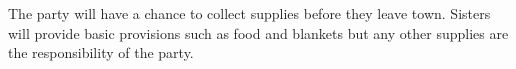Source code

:The party will have a chance to collect supplies before they leave town.
Sisters will provide basic provisions such as food and blankets but any other supplies are the responsibility of the party.
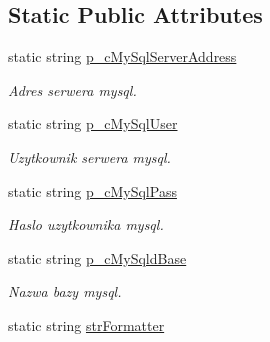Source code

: \subsection*{Static Public Attributes}
\begin{DoxyCompactItemize}
\item 
\hypertarget{classServerConfigs_a25ce60fcec7cc2b3a2d6e527d086e6c3}{
static string \hyperlink{classServerConfigs_a25ce60fcec7cc2b3a2d6e527d086e6c3}{p\_\-cMySqlServerAddress}}
\label{classServerConfigs_a25ce60fcec7cc2b3a2d6e527d086e6c3}

\begin{DoxyCompactList}\small\item\em Adres serwera mysql. \item\end{DoxyCompactList}\item 
\hypertarget{classServerConfigs_ac394f376322427f07ce2de08f3dabdf2}{
static string \hyperlink{classServerConfigs_ac394f376322427f07ce2de08f3dabdf2}{p\_\-cMySqlUser}}
\label{classServerConfigs_ac394f376322427f07ce2de08f3dabdf2}

\begin{DoxyCompactList}\small\item\em Uzytkownik serwera mysql. \item\end{DoxyCompactList}\item 
\hypertarget{classServerConfigs_ac1a3f46a9e789a3e82e5f00e79d459ee}{
static string \hyperlink{classServerConfigs_ac1a3f46a9e789a3e82e5f00e79d459ee}{p\_\-cMySqlPass}}
\label{classServerConfigs_ac1a3f46a9e789a3e82e5f00e79d459ee}

\begin{DoxyCompactList}\small\item\em Haslo uzytkownika mysql. \item\end{DoxyCompactList}\item 
\hypertarget{classServerConfigs_a48a736c392a19e149f14a83dffda0e6a}{
static string \hyperlink{classServerConfigs_a48a736c392a19e149f14a83dffda0e6a}{p\_\-cMySqldBase}}
\label{classServerConfigs_a48a736c392a19e149f14a83dffda0e6a}

\begin{DoxyCompactList}\small\item\em Nazwa bazy mysql. \item\end{DoxyCompactList}\item 
\hypertarget{classServerConfigs_a11c31d078a6bd272d4eca05aba33c0bc}{
static string \hyperlink{classServerConfigs_a11c31d078a6bd272d4eca05aba33c0bc}{strFormatter}}
\label{classServerConfigs_a11c31d078a6bd272d4eca05aba33c0bc}


\end{DoxyCompactItemize}
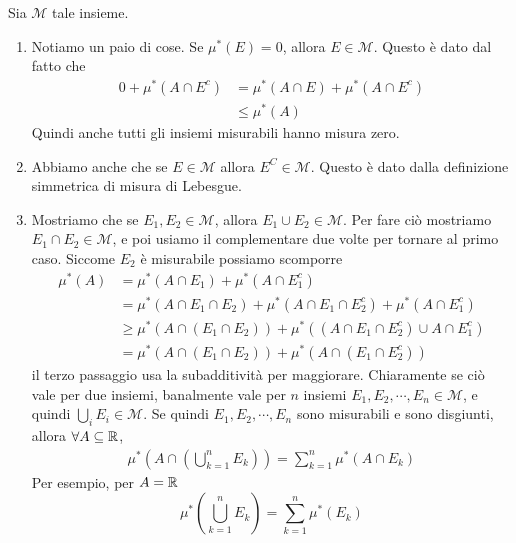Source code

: \documentclass[a4paper]{article}
\begin{document}
\begin{snippetproof}{}
    Sia \(\mathcal{M}\) tale insieme.
    \begin{enumerate}
        \item Notiamo un paio di cose. Se \(\mu^*(E) = 0\), allora \(E \in \mathcal{M}\).
        Questo è dato dal fatto che
        \begin{align*}
            0 + \mu^*(A \cap E^c) &= \mu^*(A \cap E) + \mu^*(A \cap E^c) \\
            &\leq \mu^*(A)
        \end{align*}
        Quindi anche tutti gli insiemi misurabili hanno misura zero.
        \item Abbiamo anche che se \(E \in \mathcal{M}\) allora \(E^C \in \mathcal{M}\).
        Questo è dato dalla definizione simmetrica di misura di Lebesgue.
        \item Mostriamo che se \(E_1, E_2 \in \mathcal{M}\), allora \(E_1 \cup E_2 \in \mathcal{M}\).
        Per fare ciò mostriamo \(E_1 \cap E_2 \in \mathcal{M}\), e poi usiamo il complementare due volte
        per tornare al primo caso. Siccome \(E_2\) è misurabile possiamo scomporre
        \begin{align*}
            \mu^*(A) &= \mu^*(A \cap E_1) + \mu^*(A \cap E_1^c) \\
            &= \mu^*(A \cap E_1 \cap E_2) + \mu^*(A \cap E_1 \cap E_2^c) + \mu^*(A \cap E_1^c) \\
            &\geq \mu^*(A \cap (E_1 \cap E_2)) + \mu^*((A \cap E_1 \cap E_2^c) \cup A \cap E_1^c) \\
            &= \mu^*(A \cap (E_1 \cap E_2)) + \mu^*(A \cap (E_1 \cap E_2^c))
        \end{align*}
        il terzo passaggio usa la subadditività per maggiorare. Chiaramente se ciò vale per due insiemi,
        banalmente vale per \(n\) insiemi \(E_1, E_2, \cdots, E_n \in \mathcal{M}\),
        e quindi \(\bigcup_i E_i \in \mathcal{M}\).
        Se quindi \(E_1, E_2, \cdots, E_n\) sono misurabili e sono disgiunti, allora
        \(\forall A \subseteq \realnumbers\),
        \begin{align*}
            \mu^*\left(
                A \cap \left(
                    \bigcup_{k=1}^n E_k
                \right)
            \right)
            = \sum_{k=1}^n \mu^*(A \cap E_k)
        \end{align*}
        Per esempio, per \(A= \realnumbers\)
        \[
            \mu^*\left(\bigcup_{k=1}^n E_k\right)
            = \sum_{k=1}^n \mu^*(E_k)
\]
\end{enumerate}
\end{snippetproof}
\end{document}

> _Work request_
Everything in the records except the pictures should be retyped exactly.

> _Answer to the problem_
Source code

:The party will have a chance to collect supplies before they leave town.
Sisters will provide basic provisions such as food and blankets but any other supplies are the responsibility of the party.
Source code

: \subsection*{Static Public Attributes}
\begin{DoxyCompactItemize}
\item 
\hypertarget{classServerConfigs_a25ce60fcec7cc2b3a2d6e527d086e6c3}{
static string \hyperlink{classServerConfigs_a25ce60fcec7cc2b3a2d6e527d086e6c3}{p\_\-cMySqlServerAddress}}
\label{classServerConfigs_a25ce60fcec7cc2b3a2d6e527d086e6c3}

\begin{DoxyCompactList}\small\item\em Adres serwera mysql. \item\end{DoxyCompactList}\item 
\hypertarget{classServerConfigs_ac394f376322427f07ce2de08f3dabdf2}{
static string \hyperlink{classServerConfigs_ac394f376322427f07ce2de08f3dabdf2}{p\_\-cMySqlUser}}
\label{classServerConfigs_ac394f376322427f07ce2de08f3dabdf2}

\begin{DoxyCompactList}\small\item\em Uzytkownik serwera mysql. \item\end{DoxyCompactList}\item 
\hypertarget{classServerConfigs_ac1a3f46a9e789a3e82e5f00e79d459ee}{
static string \hyperlink{classServerConfigs_ac1a3f46a9e789a3e82e5f00e79d459ee}{p\_\-cMySqlPass}}
\label{classServerConfigs_ac1a3f46a9e789a3e82e5f00e79d459ee}

\begin{DoxyCompactList}\small\item\em Haslo uzytkownika mysql. \item\end{DoxyCompactList}\item 
\hypertarget{classServerConfigs_a48a736c392a19e149f14a83dffda0e6a}{
static string \hyperlink{classServerConfigs_a48a736c392a19e149f14a83dffda0e6a}{p\_\-cMySqldBase}}
\label{classServerConfigs_a48a736c392a19e149f14a83dffda0e6a}

\begin{DoxyCompactList}\small\item\em Nazwa bazy mysql. \item\end{DoxyCompactList}\item 
\hypertarget{classServerConfigs_a11c31d078a6bd272d4eca05aba33c0bc}{
static string \hyperlink{classServerConfigs_a11c31d078a6bd272d4eca05aba33c0bc}{strFormatter}}
\label{classServerConfigs_a11c31d078a6bd272d4eca05aba33c0bc}


\end{DoxyCompactItemize}
Source code

: \documentclass[a4paper]{article}
\begin{document}
\begin{snippetproof}{}
    Sia \(\mathcal{M}\) tale insieme.
    \begin{enumerate}
        \item Notiamo un paio di cose. Se \(\mu^*(E) = 0\), allora \(E \in \mathcal{M}\).
        Questo è dato dal fatto che
        \begin{align*}
            0 + \mu^*(A \cap E^c) &= \mu^*(A \cap E) + \mu^*(A \cap E^c) \\
            &\leq \mu^*(A)
        \end{align*}
        Quindi anche tutti gli insiemi misurabili hanno misura zero.
        \item Abbiamo anche che se \(E \in \mathcal{M}\) allora \(E^C \in \mathcal{M}\).
        Questo è dato dalla definizione simmetrica di misura di Lebesgue.
        \item Mostriamo che se \(E_1, E_2 \in \mathcal{M}\), allora \(E_1 \cup E_2 \in \mathcal{M}\).
        Per fare ciò mostriamo \(E_1 \cap E_2 \in \mathcal{M}\), e poi usiamo il complementare due volte
        per tornare al primo caso. Siccome \(E_2\) è misurabile possiamo scomporre
        \begin{align*}
            \mu^*(A) &= \mu^*(A \cap E_1) + \mu^*(A \cap E_1^c) \\
            &= \mu^*(A \cap E_1 \cap E_2) + \mu^*(A \cap E_1 \cap E_2^c) + \mu^*(A \cap E_1^c) \\
            &\geq \mu^*(A \cap (E_1 \cap E_2)) + \mu^*((A \cap E_1 \cap E_2^c) \cup A \cap E_1^c) \\
            &= \mu^*(A \cap (E_1 \cap E_2)) + \mu^*(A \cap (E_1 \cap E_2^c))
        \end{align*}
        il terzo passaggio usa la subadditività per maggiorare. Chiaramente se ciò vale per due insiemi,
        banalmente vale per \(n\) insiemi \(E_1, E_2, \cdots, E_n \in \mathcal{M}\),
        e quindi \(\bigcup_i E_i \in \mathcal{M}\).
        Se quindi \(E_1, E_2, \cdots, E_n\) sono misurabili e sono disgiunti, allora
        \(\forall A \subseteq \realnumbers\),
        \begin{align*}
            \mu^*\left(
                A \cap \left(
                    \bigcup_{k=1}^n E_k
                \right)
            \right)
            = \sum_{k=1}^n \mu^*(A \cap E_k)
        \end{align*}
        Per esempio, per \(A= \realnumbers\)
        \[
            \mu^*\left(\bigcup_{k=1}^n E_k\right)
            = \sum_{k=1}^n \mu^*(E_k)
\]
\end{enumerate}
\end{snippetproof}
\end{document}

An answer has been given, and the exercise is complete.